Au contraire, le Nouveau Testament nous présente la « nouvelle » alliance comme l’accomplissement par le Christ de l’alliance offerte dans l’Ancien Testament. En effet, la Bible nous « révèle la préexistence du Fils de Dieu, appelé Christ, l’Ange de l’Eternel, le Rocher spirituel; Jean nous le présente comme « l’Agneau immolé dès la fondation du monde » (Ap 13:8), un texte qui ne supporte – quoi qu’on en ait – aucune autre traduction. Il est la clé de la révélation et de la compréhension des Saintes Ecritures, des alliances de l’Ancien Testament, de ses signes, symboles et sacrements, sans restreindre, amoindrir ou limiter la portée des paroles de l’institution.

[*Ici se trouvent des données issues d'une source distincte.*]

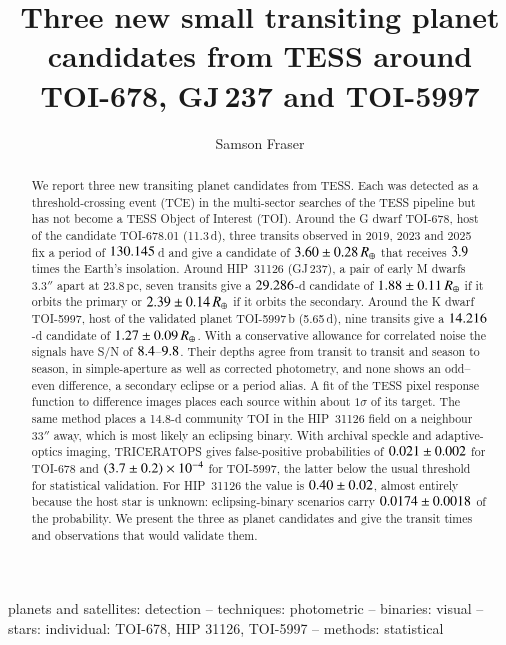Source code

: \documentclass[twocolumn,numberedappendix,appendixfloats]{openjournal}
\newcommand{\rearth}{R_{\oplus}}
\begin{document}
\title{Three new small transiting planet candidates from TESS around
TOI-678, GJ\,237 and TOI-5997}

\author{Samson Fraser}

\begin{abstract}
We report three new transiting planet candidates from TESS. Each was detected as a
threshold-crossing event (TCE) in the multi-sector searches of the TESS pipeline
but has not become a TESS Object of Interest (TOI). Around the G dwarf TOI-678, host of the candidate
TOI-678.01 (11.3\,d), three transits observed in 2019, 2023 and 2025 fix a
period of $\PshortTs$\,d and give a candidate of $\RpTs\,\rearth$ that receives
$\SrTs$ times the Earth's insolation. Around HIP~31126 (GJ\,237), a pair of early
M dwarfs $3.3''$ apart at 23.8\,pc, seven transits give a $\PshortHp$-d
candidate of $\RpHp\,\rearth$ if it orbits the primary or $\RpHpB\,\rearth$ if
it orbits the secondary. Around the K dwarf TOI-5997, host of the validated
planet TOI-5997\,b (5.65\,d), nine transits give a $\PshortTf$-d candidate of
$\RpTf\,\rearth$. With a conservative allowance for correlated noise the
signals have S/N of $\snrfullTf$--$\snrfullHp$. Their depths agree from transit
to transit and season to season, in simple-aperture as well as corrected
photometry, and none shows an odd--even difference, a secondary eclipse or a
period alias. A fit of the TESS pixel response function to difference images
places each source within about $1\sigma$ of its target. The same method places
a 14.8-d community TOI in the HIP~31126 field on a neighbour $33''$ away, which
is most likely an eclipsing binary. With archival speckle and adaptive-optics imaging, TRICERATOPS gives
false-positive probabilities of $\FPPTs$ for TOI-678 and $\FPPTf$ for
TOI-5997, the latter below the usual threshold for statistical validation. For HIP~31126 the value is $\FPPHp$, almost entirely because the
host star is unknown: eclipsing-binary scenarios carry $\pEBHp$ of the
probability. We present the three as planet candidates and give the transit
times and observations that would validate them.
\end{abstract}

\begin{keywords}
{planets and satellites: detection -- techniques: photometric -- binaries:
visual -- stars: individual: TOI-678, HIP 31126, TOI-5997 -- methods:
statistical}
\end{keywords}
\end{document}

L’arbre de vie du jardin d’Eden est le témoignage visible que nous avons en lui « la vie, le mouvement et l’être » (Ac 17:28), l’arbre de vie que nous retrouvons dans le paradis de Dieu, apporte leur guérison aux nations, auquel n’ont droit que ceux qui lavent leurs robes dans le sang de l’Agneau (Ap 2:7, 22:2 et 13).

Ainsi, l’Agneau et son sang embrassent d’une immense accolade la totalité de l’histoire dès la fondation du monde, du paradis terrestre au paradis céleste.

Le septième jour de la semaine doit être célébré comme un mémorial de l’œuvre divine passée, présente et future, celle du Christ, car toutes choses ne subsistent qu’en lui (Ga 1:15-17). Avec Noé et sa postérité, avec toutes les créatures de la terre, Dieu établit une alliance universelle, jusqu’à la fin des temps, attestée par le sacrement de l’arc-en-ciel. « Voilà, dit-il, le signe de l’alliance que j’ai établie entre moi et toutes les créatures qui sont sur la terre. » (Cf. Gn 9:8-17) Ainsi, Dieu a fait alliance avec toutes les générations futures, humaines et animales, jusqu’à la fin des temps. C’est, au sens large, une « avant-première » du baptême. Tous les hommes sont appelés à saisir cette promesse par la foi et, comme Noé et les siens, à être absolument certains que cette terre leur sera habitable jusqu’à ce qu’ils parviennent à la cité céleste.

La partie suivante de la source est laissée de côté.